If I could only retrieve my copy of The Insider, the titillating diary-memoir by former Daily Express editor Piers Morgan, it would head my list of must-reads this summer. But it's gone. Over the past week or two I've been taunted by a colleague who nicked it — she claims I lent it to her — and now her damn boyfriend's reading it and has told me, via her, that he will not give it back.
So clearly it's addictive, crammed full of acutely observed tittle-tattle about London celebs, politicians and lowlifes. Morgan seems to have known everyone — and after reading this, you will never watch Top Gear's Jeremy Clarkson in the same light again. But why? I may have to buy another copy.
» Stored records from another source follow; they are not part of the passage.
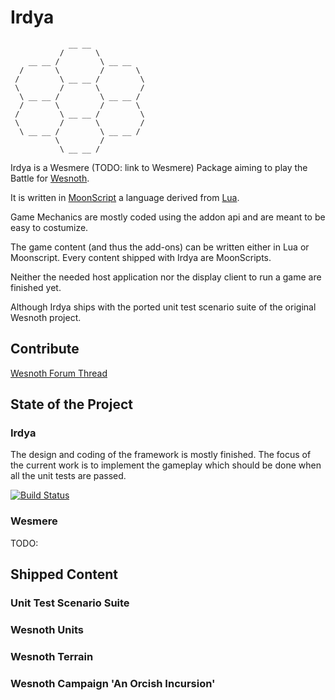 # Irdya
```
             __ __ 
           /       \
    __ __ /         \ __ __
  /       \         /       \
 /         \ __ __ /         \ 
 \         /       \         /
  \ __ __ /         \ __ __ /
  /       \         /       \
 /         \ __ __ /         \
 \         /       \         /
  \ __ __ /         \ __ __ /
          \         /
           \ __ __ /
```
Irdya is a Wesmere (TODO: link to Wesmere) Package aiming to play the Battle for [Wesnoth](http://wesnoth.org).

It is written in [MoonScript](http://moonscript.org) a language derived from [Lua](http://lua.org).

Game Mechanics are mostly coded using the addon api and are meant to be easy to costumize.

The game content (and thus the add-ons) can be written either in Lua or Moonscript.
Every content shipped with Irdya are MoonScripts.

Neither the needed host application nor the display client to run a game are finished yet.

Although Irdya ships with the ported unit test scenario suite of the original Wesnoth project.

## Contribute
[Wesnoth Forum Thread](https://forums.wesnoth.org/viewtopic.php?f=13&t=43298)

## State of the Project

### Irdya 
The design and coding of the framework is mostly finished.
The focus of the current work is to implement the gameplay which should be done when all the unit tests are passed.

[![Build Status](https://travis-ci.org/Wesmere/Irdya.svg?branch=master)](https://travis-ci.org/Wesmere/Irdya)

### Wesmere

TODO:

## Shipped Content

### Unit Test Scenario Suite

### Wesnoth Units

### Wesnoth Terrain

### Wesnoth Campaign 'An Orcish Incursion'

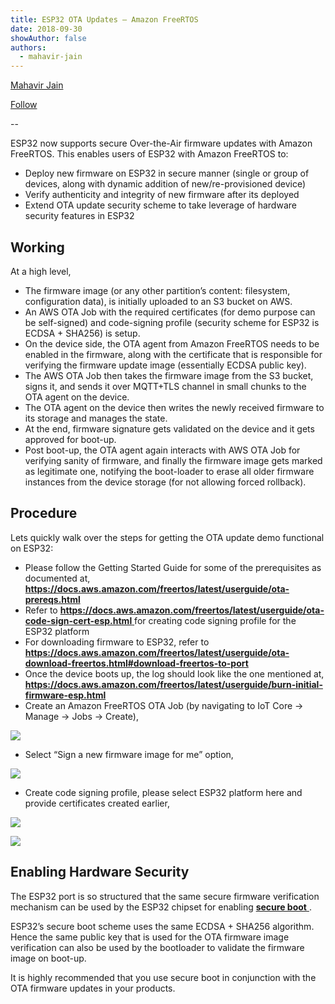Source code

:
 ```yaml
---
title: ESP32 OTA Updates — Amazon FreeRTOS
date: 2018-09-30
showAuthor: false
authors: 
  - mahavir-jain
---
```

[Mahavir Jain](https://medium.com/@mahavirj?source=post_page-----9ffbbb8f4784--------------------------------)

[Follow](https://medium.com/m/signin?actionUrl=https%3A%2F%2Fmedium.com%2F_%2Fsubscribe%2Fuser%2Fe94f74442319&operation=register&redirect=https%3A%2F%2Fblog.espressif.com%2Fesp32-ota-updates-amazon-freertos-9ffbbb8f4784&user=Mahavir+Jain&userId=e94f74442319&source=post_page-e94f74442319----9ffbbb8f4784---------------------post_header-----------)

--

ESP32 now supports secure Over-the-Air firmware updates with Amazon FreeRTOS. This enables users of ESP32 with Amazon FreeRTOS to:

- Deploy new firmware on ESP32 in secure manner (single or group of devices, along with dynamic addition of new/re-provisioned device)
- Verify authenticity and integrity of new firmware after its deployed
- Extend OTA update security scheme to take leverage of hardware security features in ESP32

## Working

At a high level,

- The firmware image (or any other partition’s content: filesystem, configuration data), is initially uploaded to an S3 bucket on AWS.
- An AWS OTA Job with the required certificates (for demo purpose can be self-signed) and code-signing profile (security scheme for ESP32 is ECDSA + SHA256) is setup.
- On the device side, the OTA agent from Amazon FreeRTOS needs to be enabled in the firmware, along with the certificate that is responsible for verifying the firmware update image (essentially ECDSA public key).
- The AWS OTA Job then takes the firmware image from the S3 bucket, signs it, and sends it over MQTT+TLS channel in small chunks to the OTA agent on the device.
- The OTA agent on the device then writes the newly received firmware to its storage and manages the state.
- At the end, firmware signature gets validated on the device and it gets approved for boot-up.
- Post boot-up, the OTA agent again interacts with AWS OTA Job for verifying sanity of firmware, and finally the firmware image gets marked as legitimate one, notifying the boot-loader to erase all older firmware instances from the device storage (for not allowing forced rollback).

## Procedure

Lets quickly walk over the steps for getting the OTA update demo functional on ESP32:

- Please follow the Getting Started Guide for some of the prerequisites as documented at, [__https://docs.aws.amazon.com/freertos/latest/userguide/ota-prereqs.html__ ](https://docs.aws.amazon.com/freertos/latest/userguide/ota-prereqs.html)
- Refer to [__https://docs.aws.amazon.com/freertos/latest/userguide/ota-code-sign-cert-esp.html__ ](https://docs.aws.amazon.com/freertos/latest/userguide/ota-code-sign-cert-esp.html) for creating code signing profile for the ESP32 platform
- For downloading firmware to ESP32, refer to [__https://docs.aws.amazon.com/freertos/latest/userguide/ota-download-freertos.html#download-freertos-to-port__ ](https://docs.aws.amazon.com/freertos/latest/userguide/ota-download-freertos.html#download-freertos-to-port)
- Once the device boots up, the log should look like the one mentioned at, [__https://docs.aws.amazon.com/freertos/latest/userguide/burn-initial-firmware-esp.html__ ](https://docs.aws.amazon.com/freertos/latest/userguide/burn-initial-firmware-esp.html)
- Create an Amazon FreeRTOS OTA Job (by navigating to IoT Core -> Manage -> Jobs -> Create),

![](https://miro.medium.com/v2/resize:fit:640/format:webp/1*Xx16WJdJZsc0txs9SKt5Og.png)

- Select “Sign a new firmware image for me” option,

![](https://miro.medium.com/v2/resize:fit:640/format:webp/1*v5Ntbw7yC2h3IylKeukRaw.png)

- Create code signing profile, please select ESP32 platform here and provide certificates created earlier,

![](https://miro.medium.com/v2/resize:fit:640/format:webp/1*oTtGcMrg428uljWnD3oCdw.png)

![](https://miro.medium.com/v2/resize:fit:640/format:webp/1*jTXhXvWlx3y4ood-geOGSg.png)

## Enabling Hardware Security

The ESP32 port is so structured that the same secure firmware verification mechanism can be used by the ESP32 chipset for enabling [__secure boot__ ](https://docs.espressif.com/projects/esp-idf/en/latest/security/secure-boot.html).

ESP32’s secure boot scheme uses the same ECDSA + SHA256 algorithm. Hence the same public key that is used for the OTA firmware image verification can also be used by the bootloader to validate the firmware image on boot-up.

It is highly recommended that you use secure boot in conjunction with the OTA firmware updates in your products.
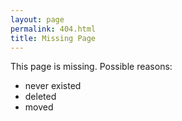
 ```yaml
---
layout: page
permalink: 404.html
title: Missing Page
---
```

This page is missing. Possible reasons:

 - never existed
 - deleted
 - moved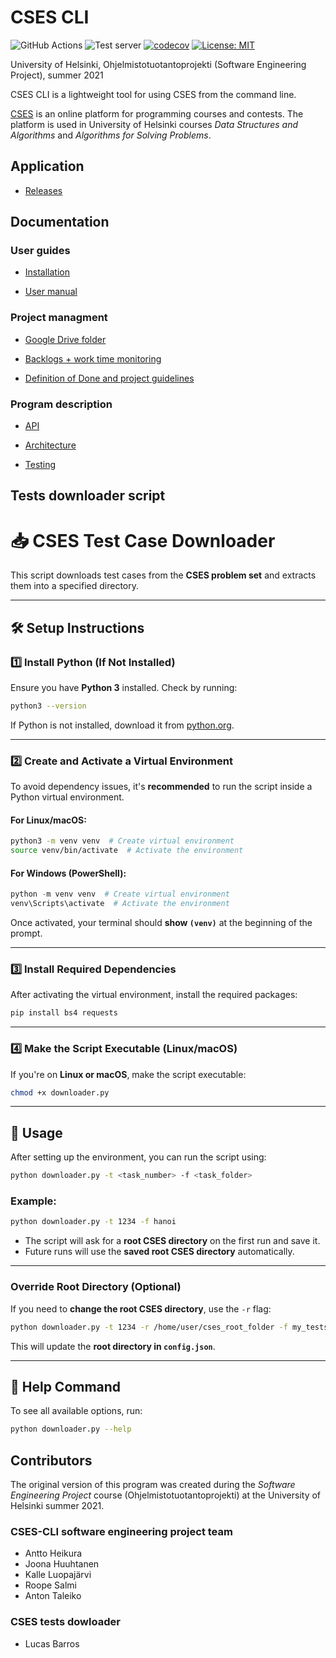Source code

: # CSES CLI

![GitHub Actions](https://github.com/csesfi/cses-cli/actions/workflows/main.yml/badge.svg)
![Test server](https://github.com/csesfi/cses-cli/actions/workflows/server.yml/badge.svg)
[![codecov](https://codecov.io/gh/csesfi/cses-cli/branch/main/graph/badge.svg)](https://app.codecov.io/gh/csesfi/cses-cli)
[![License: MIT](https://img.shields.io/badge/License-MIT-yellow.svg)](https://opensource.org/licenses/MIT)

University of Helsinki, Ohjelmistotuotantoprojekti (Software Engineering Project), summer 2021

CSES CLI is a lightweight tool for using CSES from the command line.

[CSES](https://cses.fi/) is an online platform for programming courses and contests. The platform is used in University of Helsinki courses *Data Structures and Algorithms* and *Algorithms for Solving Problems*.

## Application

- [Releases](https://github.com/csesfi/cses-cli/releases)

## Documentation

### User guides

- [Installation](https://github.com/csesfi/cses-cli/wiki/Installation)

- [User manual](https://github.com/csesfi/cses-cli/wiki/User-manual)

### Project managment

- [Google Drive folder](https://drive.google.com/drive/folders/1teZTWPnbmWlJkVfETz7T2j04UHqJYpuf?usp=sharing)

- [Backlogs + work time monitoring](https://docs.google.com/spreadsheets/d/10vB2CXV9RVyM_wIMyXrgepMcKMDzQ1qXHvmtuqjiaio/edit#gid=0)

- [Definition of Done and project guidelines](https://docs.google.com/document/d/1HzQkxhqxwODUW_URyV2goGciKnT3nIeE2NJFh6VS_qg/edit?usp=sharing)

### Program description

- [API](https://csesfi.github.io/cses-cli/)

- [Architecture](https://github.com/csesfi/cses-cli/wiki/Architecture)

- [Testing](https://github.com/csesfi/cses-cli/wiki/Testing)

## Tests downloader script

# 📥 CSES Test Case Downloader

This script downloads test cases from the **CSES problem set** and extracts them into a specified directory.

---

## 🛠️ **Setup Instructions**

### 1️⃣ Install Python (If Not Installed)
Ensure you have **Python 3** installed. Check by running:
```sh
python3 --version
```
If Python is not installed, download it from [python.org](https://www.python.org/downloads/).

---

### 2️⃣ Create and Activate a Virtual Environment
To avoid dependency issues, it's **recommended** to run the script inside a Python virtual environment.

#### **For Linux/macOS:**
```sh
python3 -m venv venv  # Create virtual environment
source venv/bin/activate  # Activate the environment
```

#### **For Windows (PowerShell):**
```powershell
python -m venv venv  # Create virtual environment
venv\Scripts\activate  # Activate the environment
```

Once activated, your terminal should **show `(venv)`** at the beginning of the prompt.

---

### 3️⃣ Install Required Dependencies
After activating the virtual environment, install the required packages:
```sh
pip install bs4 requests
```

---

### 4️⃣ Make the Script Executable (Linux/macOS)
If you're on **Linux or macOS**, make the script executable:
```sh
chmod +x downloader.py
```


---

## 🚀 **Usage**
After setting up the environment, you can run the script using:

```sh
python downloader.py -t <task_number> -f <task_folder>
```

### **Example:**
```sh
python downloader.py -t 1234 -f hanoi
```
- The script will ask for a **root CSES directory** on the first run and save it.
- Future runs will use the **saved root CSES directory** automatically.

---

### **Override Root Directory (Optional)**
If you need to **change the root CSES directory**, use the `-r` flag:
```sh
python downloader.py -t 1234 -r /home/user/cses_root_folder -f my_tests
```
This will update the **root directory in `config.json`**.

---

## 📜 **Help Command**
To see all available options, run:
```sh
python downloader.py --help
```


## Contributors

The original version of this program was created during the *Software Engineering Project* course  (Ohjelmistotuotantoprojekti) at the University of Helsinki summer 2021.

### CSES-CLI software engineering project team  
- Antto Heikura
- Joona Huuhtanen
- Kalle Luopajärvi
- Roope Salmi
- Anton Taleiko

### CSES tests dowloader
- Lucas Barros
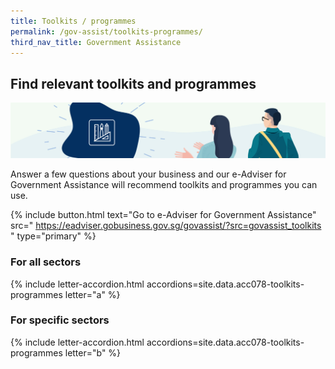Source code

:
 ```yaml
---
title: Toolkits / programmes
permalink: /gov-assist/toolkits-programmes/
third_nav_title: Government Assistance
---
```


## Find relevant toolkits and programmes

![Toolkits](/images/grow/RunandGrow_Toolkits.jpg)

Answer a few questions about your business and our e-Adviser for Government Assistance will recommend toolkits and programmes you can use.

{% include button.html text="Go to e-Adviser for Government Assistance" src="
https://eadviser.gobusiness.gov.sg/govassist/?src=govassist_toolkits
" type="primary" %}

### For all sectors

{% include letter-accordion.html accordions=site.data.acc078-toolkits-programmes letter="a" %}

### For specific sectors

{% include letter-accordion.html accordions=site.data.acc078-toolkits-programmes letter="b" %}

<script src="/jquery/jquery.min.js"></script>
<script src="/jquery/bp-menu-new-tab.js"></script>
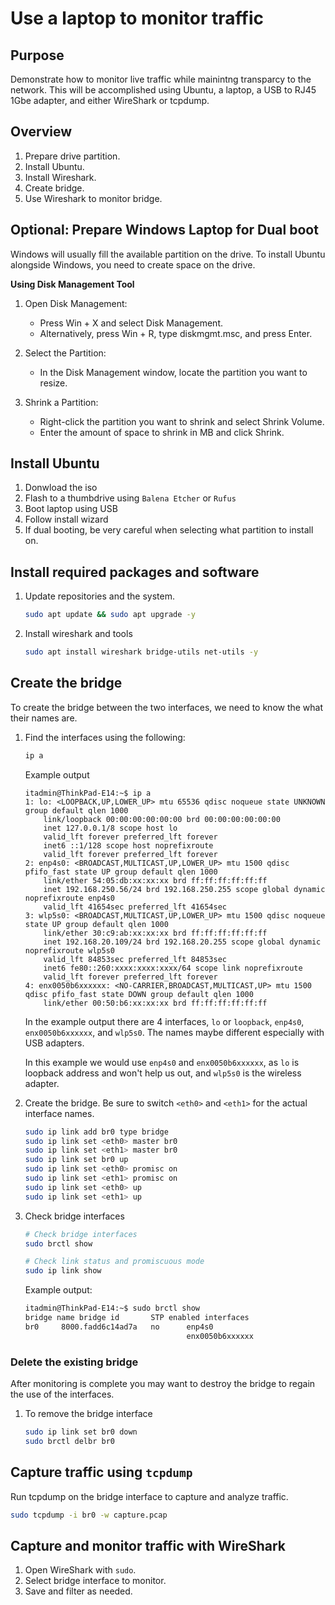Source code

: # Use a laptop to monitor traffic

## Purpose
Demonstrate how to monitor live traffic while mainintng transparcy to the network. This will be accomplished using Ubuntu, a laptop, a USB to RJ45 1Gbe adapter, and either WireShark or tcpdump.


## Overview
1. Prepare drive partition.
1. Install Ubuntu.
2. Install Wireshark.
3. Create bridge.
4. Use Wireshark to monitor bridge.


## Optional: Prepare Windows Laptop for Dual boot
Windows will usually fill the available partition on the drive. To install Ubuntu alongside Windows, you need to create space on the drive.

**Using Disk Management Tool**

1. Open Disk Management:
    - Press Win + X and select Disk Management.
    - Alternatively, press Win + R, type diskmgmt.msc, and press Enter.

1. Select the Partition:
    - In the Disk Management window, locate the partition you want to resize.

1. Shrink a Partition:
    - Right-click the partition you want to shrink and select Shrink Volume.
    - Enter the amount of space to shrink in MB and click Shrink.


## Install Ubuntu
1. Donwload the iso
2. Flash to a thumbdrive using `Balena Etcher` or `Rufus`
3. Boot laptop using USB
4. Follow install wizard
5. If dual booting, be very careful when selecting what partition to install on.



## Install required packages and software

1. Update repositories and the system.
    
    ```bash
    sudo apt update && sudo apt upgrade -y
    ```

2. Install wireshark and tools

    ```bash
    sudo apt install wireshark bridge-utils net-utils -y
    ```
## Create the bridge
To create the bridge between the two interfaces, we need to know the what their names are. 

1. Find the interfaces using the following:

    ```bash
    ip a
    ```

    Example output

    ```
    itadmin@ThinkPad-E14:~$ ip a
    1: lo: <LOOPBACK,UP,LOWER_UP> mtu 65536 qdisc noqueue state UNKNOWN group default qlen 1000
        link/loopback 00:00:00:00:00:00 brd 00:00:00:00:00:00
        inet 127.0.0.1/8 scope host lo
        valid_lft forever preferred_lft forever
        inet6 ::1/128 scope host noprefixroute 
        valid_lft forever preferred_lft forever
    2: enp4s0: <BROADCAST,MULTICAST,UP,LOWER_UP> mtu 1500 qdisc pfifo_fast state UP group default qlen 1000
        link/ether 54:05:db:xx:xx:xx brd ff:ff:ff:ff:ff:ff
        inet 192.168.250.56/24 brd 192.168.250.255 scope global dynamic noprefixroute enp4s0
        valid_lft 41654sec preferred_lft 41654sec
    3: wlp5s0: <BROADCAST,MULTICAST,UP,LOWER_UP> mtu 1500 qdisc noqueue state UP group default qlen 1000
        link/ether 30:c9:ab:xx:xx:xx brd ff:ff:ff:ff:ff:ff
        inet 192.168.20.109/24 brd 192.168.20.255 scope global dynamic noprefixroute wlp5s0
        valid_lft 84853sec preferred_lft 84853sec
        inet6 fe80::260:xxxx:xxxx:xxxx/64 scope link noprefixroute 
        valid_lft forever preferred_lft forever
    4: enx0050b6xxxxxx: <NO-CARRIER,BROADCAST,MULTICAST,UP> mtu 1500 qdisc pfifo_fast state DOWN group default qlen 1000
        link/ether 00:50:b6:xx:xx:xx brd ff:ff:ff:ff:ff:ff
    ```

    In the example output there are 4 interfaces, `lo` or `loopback`, `enp4s0`, `enx0050b6xxxxxx`, and `wlp5s0`. The names maybe different especially with USB adapters.

    In this example we would use `enp4s0` and `enx0050b6xxxxxx`, as `lo` is loopback address and won't help us out, and `wlp5s0` is the wireless adapter.


2. Create the bridge. Be sure to switch `<eth0>` and `<eth1>` for the actual interface names.
   
    ```bash   
    sudo ip link add br0 type bridge
    sudo ip link set <eth0> master br0
    sudo ip link set <eth1> master br0
    sudo ip link set br0 up
    sudo ip link set <eth0> promisc on
    sudo ip link set <eth1> promisc on
    sudo ip link set <eth0> up
    sudo ip link set <eth1> up
    ```

3. Check bridge interfaces
   
    ```bash
    # Check bridge interfaces
    sudo brctl show

    # Check link status and promiscuous mode
    sudo ip link show
    ```
    Example output:
    ```bash
    itadmin@ThinkPad-E14:~$ sudo brctl show
    bridge name	bridge id		STP enabled	interfaces
    br0		8000.fadd6c14ad7a	no		enp4s0
                                        enx0050b6xxxxxx
    ```



### Delete the existing bridge
After monitoring is complete you may want to destroy the bridge to regain the use of the interfaces.

1. To remove the bridge interface
    ```bash
    sudo ip link set br0 down
    sudo brctl delbr br0
    ```


## Capture traffic using `tcpdump`
Run tcpdump on the bridge interface to capture and analyze traffic.

```bash
sudo tcpdump -i br0 -w capture.pcap
```

## Capture and monitor traffic with WireShark
1. Open WireShark with `sudo`.
2. Select bridge interface to monitor.
3. Save and filter as needed.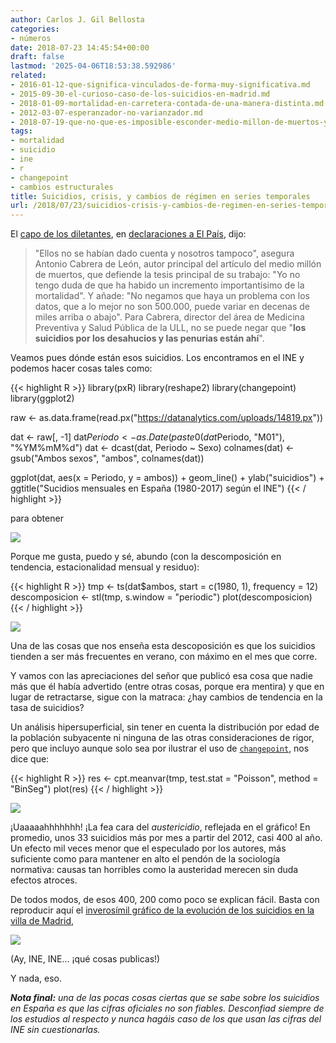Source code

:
 ```yaml
---
author: Carlos J. Gil Bellosta
categories:
- números
date: 2018-07-23 14:45:54+00:00
draft: false
lastmod: '2025-04-06T18:53:38.592986'
related:
- 2016-01-12-que-significa-vinculados-de-forma-muy-significativa.md
- 2015-09-30-el-curioso-caso-de-los-suicidios-en-madrid.md
- 2018-01-09-mortalidad-en-carretera-contada-de-una-manera-distinta.md
- 2012-03-07-esperanzador-no-varianzador.md
- 2018-07-19-que-no-que-es-imposible-esconder-medio-millon-de-muertos-y-que-la-cordialidad-esta-de-mas.md
tags:
- mortalidad
- suicidio
- ine
- r
- changepoint
- cambios estructurales
title: Suicidios, crisis, y cambios de régimen en series temporales
url: /2018/07/23/suicidios-crisis-y-cambios-de-regimen-en-series-temporales/
---
```


El [capo de los diletantes](https://datanalytics.com/2018/07/19/que-no-que-es-imposible-esconder-medio-millon-de-muertos-y-que-la-cordialidad-esta-de-mas/), en [declaraciones a El País](https://elpais.com/elpais/2018/07/18/ciencia/1531909943_997080.html), dijo:

>"Ellos no se habían dado cuenta y nosotros tampoco", asegura Antonio Cabrera de León, autor principal del artículo del medio millón de muertos, que defiende la tesis principal de su trabajo: "Yo no tengo duda de que ha habido un incremento importantísimo de la mortalidad". Y añade: "No negamos que haya un problema con los datos, que a lo mejor no son 500.000, puede variar en decenas de miles arriba o abajo". Para Cabrera, director del área de Medicina Preventiva y Salud Pública de la ULL, no se puede negar que "**los suicidios por los desahucios y las penurias están ahí**".

Veamos pues dónde están esos suicidios. Los encontramos en el INE y podemos hacer cosas tales como:

{{< highlight R >}}
library(pxR)
library(reshape2)
library(changepoint)
library(ggplot2)

raw <- as.data.frame(read.px("https://datanalytics.com/uploads/14819.px"))

dat <- raw[, -1]
dat$Periodo <- as.Date(paste0(dat$Periodo, "M01"),
    "%YM%mM%d")
dat <- dcast(dat, Periodo ~ Sexo)
colnames(dat) <- gsub("Ambos sexos",
    "ambos", colnames(dat))

ggplot(dat, aes(x = Periodo, y = ambos)) +
    geom_line() +
    ylab("suicidios") +
    ggtitle("Sucidios mensuales en España (1980-2017) según el INE")
{{< / highlight >}}

para obtener

![](/wp-uploads/2018/07/suicidios_espana.png#center)

Porque me gusta, puedo y sé, abundo (con la descomposición en tendencia, estacionalidad mensual y residuo):

{{< highlight R >}}
tmp <- ts(dat$ambos, start = c(1980, 1), frequency = 12)
descomposicion <- stl(tmp, s.window = "periodic")
plot(descomposicion)
{{< / highlight >}}

![](/wp-uploads/2018/07/suicidios_espana_descomposicion.png#center)


Una de las cosas que nos enseña esta descoposición es que los suicidios tienden a ser más frecuentes en verano, con máximo en el mes que corre.

Y vamos con las apreciaciones del señor que publicó esa cosa que nadie más que él había advertido (entre otras cosas, porque era mentira) y que en lugar de retractarse, sigue con la matraca: ¿hay cambios de tendencia en la tasa de suicidios?

Un análisis hipersuperficial, sin tener en cuenta la distribución por edad de la población subyacente ni ninguna de las otras consideraciones de rigor, pero que incluyo aunque solo sea por ilustrar el uso de [`changepoint`](https://cran.r-project.org/web/packages/changepoint/index.html), nos dice que:

{{< highlight R >}}
    res <- cpt.meanvar(tmp, test.stat = "Poisson", method = "BinSeg")
    plot(res)
{{< / highlight >}}

![](/wp-uploads/2018/07/suicidios_espana_cambio_regimen.png#center)

¡Uaaaaahhhhhhh! ¡La fea cara del _austericidio_, reflejada en el gráfico! En promedio, unos 33 suicidios más por mes a partir del 2012, casi 400 al año. Un efecto mil veces menor que el especulado por los autores, más suficiente como para mantener en alto el pendón de la sociología normativa: causas tan horribles como la austeridad merecen sin duda efectos atroces.

De todos modos, de esos 400, 200 como poco se explican fácil. Basta con reproducir aquí el [inverosímil gráfico de la evolución de los suicidios en la villa de Madrid](https://datanalytics.com/2015/12/03/el-curioso-caso-de-los-suicidios-en-la-villa-de-madrid/),

![](/wp-uploads/2015/12/suicidios_municipio_madrid.png#center)

(Ay, INE, INE... ¡qué cosas publicas!)

Y nada, eso.

_**Nota final:** una de las pocas cosas ciertas que se sabe sobre los suicidios en España es que las cifras oficiales no son fiables. Desconfiad siempre de los estudios al respecto y nunca hagáis caso de los que usan las cifras del INE sin cuestionarlas._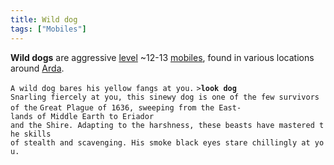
 ```yaml
---
title: Wild dog
tags: ["Mobiles"]
---
```

**Wild dogs** are aggressive [level](level "wikilink") ~12-13
[mobiles](mobile "wikilink"), found in various locations around
[Arda](Arda "wikilink").

`A wild dog bares his yellow fangs at you.`
`>`**`look dog`**
`Snarling fiercely at you, this sinewy dog is one of the few survivors of the`
`Great Plague of 1636, sweeping from the East-lands of Middle Earth to Eriador`
`and the Shire. Adapting to the harshness, these beasts have mastered the skills`
`of stealth and scavenging. His smoke black eyes stare chillingly at you.`
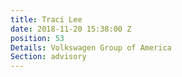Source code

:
 ```yaml
---
title: Traci Lee
date: 2018-11-20 15:38:00 Z
position: 53
Details: Volkswagen Group of America
Section: advisory
---
```


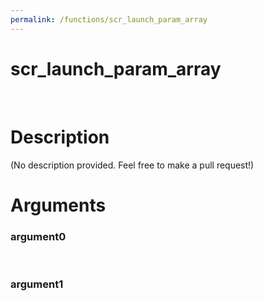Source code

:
 ```yaml
---
permalink: /functions/scr_launch_param_array
---
```

# scr_launch_param_array  
&nbsp;  
# Description  
(No description provided. Feel free to make a pull request!) 
&nbsp;  
# Arguments
### argument0

&nbsp;    
### argument1

&nbsp;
Speaking of acute observation, Jane Austen's Northanger Abbey is also on the summer list. The news it's to be made into a British television series next year has been a prod to buy it (the Penguin Classics edition costs less than $10). Northanger Abbey follows the alleged adventures of 17-year-old Catherine Moreland, whose addiction to the gothic purple prose of the likes of Mrs Radcliffe hyper-colours her view of the small world of Bath. It is said to be highly comical and Austen's deliciously sly, precise writing is something to savour.
Austen despised humbug so I'm sure she would thoroughly approve of the new Watson's Dictionary of Weasel Words (Random House, $27.95), an attack on forms of linguistic abuse we increasingly hear from the mouths of politicians and management mongrels. You know, meaningless phrases such as assessment regime, compassionate conservatism, goals matrix, learning coherence. And now we're hearing words such as "rendition of terrorism suspects". It's just so not "on message".
Robert Fisk is on message, loud and long. Started in spring, finished in summer — at time of writing, I'm only up to page 600-something, just over the halfway mark, of Fisk's Great War For Civilisation and struggling to process a fraction of the information he's crammed in. But having come so far, it would rude to let him down — and the people he's writing about so passionately — and give it up for lighter fare.
It's relentless stuff, the history of the Middle East over the past century, as told by Fisk. At some stage, perhaps about 300 pages ago, "Fisky" — as his mates call him — warns that a slightly black comical anecdote will be the last and from here on in it's all tragedy. He's right. Every page is a dense piece of instruction but I'm determined to keep going ... then I can turn to The Insider — another school of journalism altogether, one which Fisky would despise.
For pure fictional pleasure, mixed with heartache and laughter, British poet Gerard Woodward's outstanding novel, I'll Go To Bed At Noon, was one of the year's best, one I'd gladly read again. It's a funny study of the wrecking impact of booze; the travails of the Jones family in 70s London are thought to be based on Woodward's family and the book is dedicated to the memory of his brother Francis.
But it wasn't till I'd finished I'll Go To Bed At Noon, released in paperback earlier this year, that I found it was actually the sequel to an earlier work, August, in which the much younger, slightly less damaged Jones family seeks solace in an annual holiday in Wales. As it's available on limited release here, my summer edition of August will be ordered at my favourite bookshop or via Amazon.co.uk
After many years of expensively haphazard gardening, I'm starting to get slightly better at it and have been particularly inspired this year by books like Alan Titchmarsh's How to Be a Gardener. But that's English, so for a good sense guide I'm going to be referring to Sue Linn's advice laid out so clearly in Real Gardening Real Easy: A Practical Guide for All New Zealand Gardens.
The trouble is, there are so many temptations cutting into weekend gardening time — like reading books about plants. The Naming of Names: The Search for Order in the World of Plants, by Anna Pavord, is a new release by the Independent's gardening writer and a stunningly beautiful history of mankind's obsession with plant identification and cataloguing. It is so engrossing, and illustrated with the most divine watercolours drawn through the ages.
But one of the other great pleasures of being in the garden is looking at the birds. My cat is certainly a dedicated vigilante. What a pity she can't take the more pacifist path of poring over The Bedside Book of Birds by Graeme Gibson, another new arrival and homage to the feathered creatures of the air. The writings are a superb collection of poems, letters and essays, and quite simply the most extraordinary drawings and paintings of birds I've seen in a book for some time. It even includes some species you may see in your garden this summer.
* Linda Herrick is the canvas magazine books editor.